I know I’m not alone. I’ve seen entire tribes of refugees during my travels, people fixated on one dead game or another. There are die-hard Ultima Online fans, SubSpace freaks and Fallout geeks. As the Great City of Gaming builds itself on top of its history, an undercurrent of homeless gamers wander between high-poly games, in search of their previous gaming peak. Rarely do they find it. The tribes converge from time to time, occasionally trading stories, their artifacts from ages past. The common theme is always the same: Where’s home?
So many games are going by the wayside that even The Great Ones are starting to fall off the map. As with anything great, it’s hard for us to say goodbye. The games become a strange version of home, a personal place into which people channel themselves. And the ones without crap on the walls are hard to let go, because you’re never quite sure when the next one you’d show off to your friends is going to come around.

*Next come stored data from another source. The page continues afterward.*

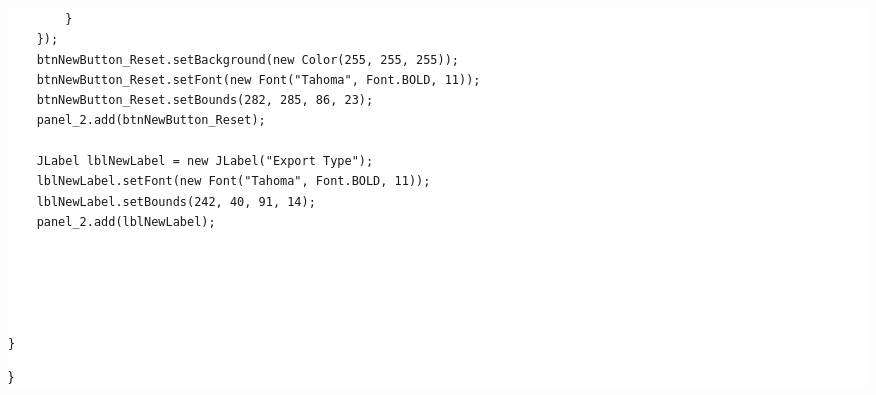 			}
		});
		btnNewButton_Reset.setBackground(new Color(255, 255, 255));
		btnNewButton_Reset.setFont(new Font("Tahoma", Font.BOLD, 11));
		btnNewButton_Reset.setBounds(282, 285, 86, 23);
		panel_2.add(btnNewButton_Reset);
		
		JLabel lblNewLabel = new JLabel("Export Type");
		lblNewLabel.setFont(new Font("Tahoma", Font.BOLD, 11));
		lblNewLabel.setBounds(242, 40, 91, 14);
		panel_2.add(lblNewLabel);
		
		
		
		
		
	}
}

Some people have just given up. They’re the disgruntled faction of “classic gamers” that peaked during an ancient era and refuse to modernize, whether it’s because of an objection to new commercialism, the new emphasis of graphics over content, or to a controller with more buttons than an arbitrary figure they’ve allotted in their heads. They’re the old timers of gaming, the people who liked it better when “then” was “now,” and make no bones about telling everyone why.
The online era has only made things worse. Other hobos can now congregate and lament over new games together, and even delve into those ultra-addictive MMOGs, only to be left wanting months later. A few lucky ones find what it is they’re looking for; World of Warcraft (WoW) has garnered numbers like nothing else, which has injected hope into the ranks of a surprisingly optimistic crowd. Curmudgeons rule the community, but the majority of gamers are more than willing to give anything a chance. They were genuinely interested in Molyneux’s Fable, even though it didn’t meet anyone’s expectations. You can’t find home without searching, or so the vibe goes.

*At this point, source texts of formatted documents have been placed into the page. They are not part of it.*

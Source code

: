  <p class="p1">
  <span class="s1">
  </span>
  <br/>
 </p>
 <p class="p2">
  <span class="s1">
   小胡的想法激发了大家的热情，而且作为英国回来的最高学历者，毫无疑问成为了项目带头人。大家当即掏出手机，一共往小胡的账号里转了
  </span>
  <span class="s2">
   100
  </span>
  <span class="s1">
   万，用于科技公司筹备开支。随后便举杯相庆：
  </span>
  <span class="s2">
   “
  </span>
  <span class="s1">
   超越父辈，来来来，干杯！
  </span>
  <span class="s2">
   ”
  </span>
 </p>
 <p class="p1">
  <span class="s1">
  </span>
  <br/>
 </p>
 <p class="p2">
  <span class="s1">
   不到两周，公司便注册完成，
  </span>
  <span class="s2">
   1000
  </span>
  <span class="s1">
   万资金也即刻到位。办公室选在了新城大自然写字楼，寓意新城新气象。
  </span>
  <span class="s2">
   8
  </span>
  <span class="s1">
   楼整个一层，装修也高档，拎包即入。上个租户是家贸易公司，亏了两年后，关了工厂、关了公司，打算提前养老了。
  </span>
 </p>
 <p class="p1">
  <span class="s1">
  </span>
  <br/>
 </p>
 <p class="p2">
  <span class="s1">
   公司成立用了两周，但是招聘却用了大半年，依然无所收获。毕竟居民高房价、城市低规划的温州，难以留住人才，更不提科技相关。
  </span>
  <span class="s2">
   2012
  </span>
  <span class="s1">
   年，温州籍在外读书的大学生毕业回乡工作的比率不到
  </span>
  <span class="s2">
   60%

Finding a game to love is definitely not hopeless for anyone. Companies are beginning to realize people had good ideas beyond, “Hey! Let’s add polygons to that!” and are re-envisioning old classics in some form or another. Bethesda Softworks owns the rights to the Fallout license, which should elicit a collective deafening cry of joy from every fan community in the world. The Bard’s Tale remake sent a wave of jubilation through many circles, rippling from deep within central communities. And while many of my fellow hobos might not want to admit it, good games have been made since the late ’90s. Vampire: The Masquerade – Bloodlines by the now-defunct developer Troika is guaranteed to bring some new refugees into the mix. Katamari Damacy has brought jaded gamers out in droves, all tittering over how much fun they’re having.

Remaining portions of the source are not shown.